@@ -4,7 +4,7 @@

 .\"             packet encryption, packet authentication, and

 .\"             packet compression.

 .\"

-.\"  Copyright (C) 2002-2010 OpenVPN Technologies, Inc. <sales@openvpn.net>

+.\"  Copyright (C) 2002-2016 OpenVPN Technologies, Inc. <sales@openvpn.net>

 .\"

 .\"  This program is free software; you can redistribute it and/or modify

 .\"  it under the terms of the GNU General Public License version 2

@@ -34,7 +34,7 @@

 .\" .ft -- normal face

 .\" .in +|-{n} -- indent

 .\"

-.TH openvpn 8 "17 November 2008"

+.TH openvpn 8 "25 August 2016"

 .\"*********************************************************

 .SH NAME

 openvpn \- secure IP tunnel daemon.

@@ -2928,6 +2928,7 @@ This is a partial list of options which can currently be pushed:

 .B \-\-ip\-win32, \-\-dhcp\-option,

 .B \-\-inactive, \-\-ping, \-\-ping\-exit, \-\-ping\-restart,

 .B \-\-setenv,

+.B \-\-auth\-token,

 .B \-\-persist\-key, \-\-persist\-tun, \-\-echo,

 .B \-\-comp\-lzo,

 .B \-\-socket\-flags,

@@ -5089,6 +5090,57 @@ This directive does not affect the

 username/password.  It is always cached.

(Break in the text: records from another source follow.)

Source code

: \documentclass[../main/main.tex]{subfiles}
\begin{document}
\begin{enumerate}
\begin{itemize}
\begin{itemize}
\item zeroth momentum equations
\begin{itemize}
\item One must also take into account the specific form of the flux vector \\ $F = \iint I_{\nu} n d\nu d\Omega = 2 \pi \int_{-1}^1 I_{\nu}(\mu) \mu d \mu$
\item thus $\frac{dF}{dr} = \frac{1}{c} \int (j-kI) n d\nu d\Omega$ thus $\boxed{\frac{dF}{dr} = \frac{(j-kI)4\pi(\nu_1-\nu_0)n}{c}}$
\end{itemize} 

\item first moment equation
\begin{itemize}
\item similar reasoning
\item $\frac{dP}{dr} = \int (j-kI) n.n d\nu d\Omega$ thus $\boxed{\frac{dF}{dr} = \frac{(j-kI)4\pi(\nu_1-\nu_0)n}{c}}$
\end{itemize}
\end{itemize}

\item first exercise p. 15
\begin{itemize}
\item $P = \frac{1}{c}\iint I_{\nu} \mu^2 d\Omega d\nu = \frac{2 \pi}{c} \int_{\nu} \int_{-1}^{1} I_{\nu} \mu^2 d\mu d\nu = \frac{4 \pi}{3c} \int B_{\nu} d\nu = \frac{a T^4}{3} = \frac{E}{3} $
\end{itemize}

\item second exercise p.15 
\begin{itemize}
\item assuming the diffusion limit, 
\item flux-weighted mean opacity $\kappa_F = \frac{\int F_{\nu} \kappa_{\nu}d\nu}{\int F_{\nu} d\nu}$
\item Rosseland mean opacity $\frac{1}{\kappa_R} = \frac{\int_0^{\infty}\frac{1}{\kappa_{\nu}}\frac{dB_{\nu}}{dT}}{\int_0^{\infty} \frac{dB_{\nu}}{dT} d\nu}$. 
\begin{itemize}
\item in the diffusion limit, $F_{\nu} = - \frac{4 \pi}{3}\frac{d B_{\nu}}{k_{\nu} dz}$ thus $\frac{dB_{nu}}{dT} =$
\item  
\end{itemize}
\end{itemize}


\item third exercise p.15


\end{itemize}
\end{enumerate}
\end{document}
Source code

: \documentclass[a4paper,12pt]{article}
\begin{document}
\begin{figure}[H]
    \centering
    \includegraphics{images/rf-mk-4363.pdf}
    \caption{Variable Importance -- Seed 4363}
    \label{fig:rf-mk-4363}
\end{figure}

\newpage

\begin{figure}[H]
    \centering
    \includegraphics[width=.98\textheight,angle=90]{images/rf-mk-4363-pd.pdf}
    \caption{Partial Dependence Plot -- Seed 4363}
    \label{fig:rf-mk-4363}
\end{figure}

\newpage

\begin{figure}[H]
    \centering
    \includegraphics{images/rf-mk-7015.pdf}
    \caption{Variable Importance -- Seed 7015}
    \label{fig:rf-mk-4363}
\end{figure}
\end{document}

 .\"*********************************************************

 .TP

+.B \-\-auth\-token token

+This is not an option to be used directly in any configuration files,

+but rather push this option from a

+.B \-\-client\-connect

+script or a

+.B \-\-plugin

+which hooks into the OPENVPN_PLUGIN_CLIENT_CONNECT or

+OPENVPN_PLUGIN_CLIENT_CONNECT_V2 calls.  This option provides

+a possibility to replace the clients password with an authentication

+token during the lifetime of the OpenVPN client.

+

+Whenever the connection is renegotiated and the

+.B \-\-auth\-user\-pass\-verify

+script or

+.B \-\-plugin

+making use of the OPENVPN_PLUGIN_AUTH_USER_PASS_VERIFY hook is

+triggered, it will pass over this token as the password

+instead of the password the user provided.  The authentication

+token can only be reset by a full reconnect where the server

+can push new options to the client.  The password the user entered

+is never preserved once an authentication token have been set.  If

+the OpenVPN server side rejects the authentication token, the

+client will receive an AUTH_FAIL and disconnect.

+

+The purpose of this is to enable two factor authentication

+methods, such as HOTP or TOTP, to be used without needing to

+retrieve a new OTP code each time the connection is renegotiated.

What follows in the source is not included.